Reproduce every record exactly.
****
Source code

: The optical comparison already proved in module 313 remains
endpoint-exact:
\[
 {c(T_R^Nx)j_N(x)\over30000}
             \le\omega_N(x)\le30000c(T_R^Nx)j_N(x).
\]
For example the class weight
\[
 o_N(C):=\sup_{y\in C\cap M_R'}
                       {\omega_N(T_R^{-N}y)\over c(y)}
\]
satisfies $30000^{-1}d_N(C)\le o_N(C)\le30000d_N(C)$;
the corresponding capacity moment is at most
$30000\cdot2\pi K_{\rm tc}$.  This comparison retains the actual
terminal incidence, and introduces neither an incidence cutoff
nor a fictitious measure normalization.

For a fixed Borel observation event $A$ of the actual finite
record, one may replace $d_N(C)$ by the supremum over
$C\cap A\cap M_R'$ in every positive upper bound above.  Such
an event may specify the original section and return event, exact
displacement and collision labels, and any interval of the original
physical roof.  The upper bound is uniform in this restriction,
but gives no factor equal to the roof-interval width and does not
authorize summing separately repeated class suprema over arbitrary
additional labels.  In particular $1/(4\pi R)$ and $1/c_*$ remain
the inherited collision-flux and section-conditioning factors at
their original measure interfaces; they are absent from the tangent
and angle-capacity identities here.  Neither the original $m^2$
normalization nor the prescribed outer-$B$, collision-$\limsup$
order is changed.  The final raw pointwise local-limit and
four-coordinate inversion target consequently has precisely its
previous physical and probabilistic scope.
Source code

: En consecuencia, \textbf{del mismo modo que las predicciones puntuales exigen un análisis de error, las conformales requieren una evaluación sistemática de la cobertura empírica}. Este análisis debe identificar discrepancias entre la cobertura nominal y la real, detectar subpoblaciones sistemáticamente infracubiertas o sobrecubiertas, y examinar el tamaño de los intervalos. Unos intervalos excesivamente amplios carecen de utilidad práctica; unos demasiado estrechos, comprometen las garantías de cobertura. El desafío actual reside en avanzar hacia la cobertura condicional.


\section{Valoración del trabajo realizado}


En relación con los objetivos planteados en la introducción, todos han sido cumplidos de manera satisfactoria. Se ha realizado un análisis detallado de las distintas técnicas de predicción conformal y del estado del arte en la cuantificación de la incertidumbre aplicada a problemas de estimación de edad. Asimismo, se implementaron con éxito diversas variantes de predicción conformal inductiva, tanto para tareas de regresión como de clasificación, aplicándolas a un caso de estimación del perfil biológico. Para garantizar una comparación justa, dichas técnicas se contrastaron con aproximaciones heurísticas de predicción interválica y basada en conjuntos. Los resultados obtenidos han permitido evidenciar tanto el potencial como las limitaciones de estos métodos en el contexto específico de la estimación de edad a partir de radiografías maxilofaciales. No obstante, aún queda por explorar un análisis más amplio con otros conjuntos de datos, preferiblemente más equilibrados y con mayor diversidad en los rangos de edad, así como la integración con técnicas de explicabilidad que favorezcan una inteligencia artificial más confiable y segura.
****
■ Task response:
Source code

: The optical comparison already proved in module 313 remains
endpoint-exact:
\[
 {c(T_R^Nx)j_N(x)\over30000}
             \le\omega_N(x)\le30000c(T_R^Nx)j_N(x).
\]
For example the class weight
\[
 o_N(C):=\sup_{y\in C\cap M_R'}
                       {\omega_N(T_R^{-N}y)\over c(y)}
\]
satisfies $30000^{-1}d_N(C)\le o_N(C)\le30000d_N(C)$;
the corresponding capacity moment is at most
$30000\cdot2\pi K_{\rm tc}$.  This comparison retains the actual
terminal incidence, and introduces neither an incidence cutoff
nor a fictitious measure normalization.

For a fixed Borel observation event $A$ of the actual finite
record, one may replace $d_N(C)$ by the supremum over
$C\cap A\cap M_R'$ in every positive upper bound above.  Such
an event may specify the original section and return event, exact
displacement and collision labels, and any interval of the original
physical roof.  The upper bound is uniform in this restriction,
but gives no factor equal to the roof-interval width and does not
authorize summing separately repeated class suprema over arbitrary
additional labels.  In particular $1/(4\pi R)$ and $1/c_*$ remain
the inherited collision-flux and section-conditioning factors at
their original measure interfaces; they are absent from the tangent
and angle-capacity identities here.  Neither the original $m^2$
normalization nor the prescribed outer-$B$, collision-$\limsup$
order is changed.  The final raw pointwise local-limit and
four-coordinate inversion target consequently has precisely its
previous physical and probabilistic scope.
Source code

: En consecuencia, \textbf{del mismo modo que las predicciones puntuales exigen un análisis de error, las conformales requieren una evaluación sistemática de la cobertura empírica}. Este análisis debe identificar discrepancias entre la cobertura nominal y la real, detectar subpoblaciones sistemáticamente infracubiertas o sobrecubiertas, y examinar el tamaño de los intervalos. Unos intervalos excesivamente amplios carecen de utilidad práctica; unos demasiado estrechos, comprometen las garantías de cobertura. El desafío actual reside en avanzar hacia la cobertura condicional.


\section{Valoración del trabajo realizado}


En relación con los objetivos planteados en la introducción, todos han sido cumplidos de manera satisfactoria. Se ha realizado un análisis detallado de las distintas técnicas de predicción conformal y del estado del arte en la cuantificación de la incertidumbre aplicada a problemas de estimación de edad. Asimismo, se implementaron con éxito diversas variantes de predicción conformal inductiva, tanto para tareas de regresión como de clasificación, aplicándolas a un caso de estimación del perfil biológico. Para garantizar una comparación justa, dichas técnicas se contrastaron con aproximaciones heurísticas de predicción interválica y basada en conjuntos. Los resultados obtenidos han permitido evidenciar tanto el potencial como las limitaciones de estos métodos en el contexto específico de la estimación de edad a partir de radiografías maxilofaciales. No obstante, aún queda por explorar un análisis más amplio con otros conjuntos de datos, preferiblemente más equilibrados y con mayor diversidad en los rangos de edad, así como la integración con técnicas de explicabilidad que favorezcan una inteligencia artificial más confiable y segura.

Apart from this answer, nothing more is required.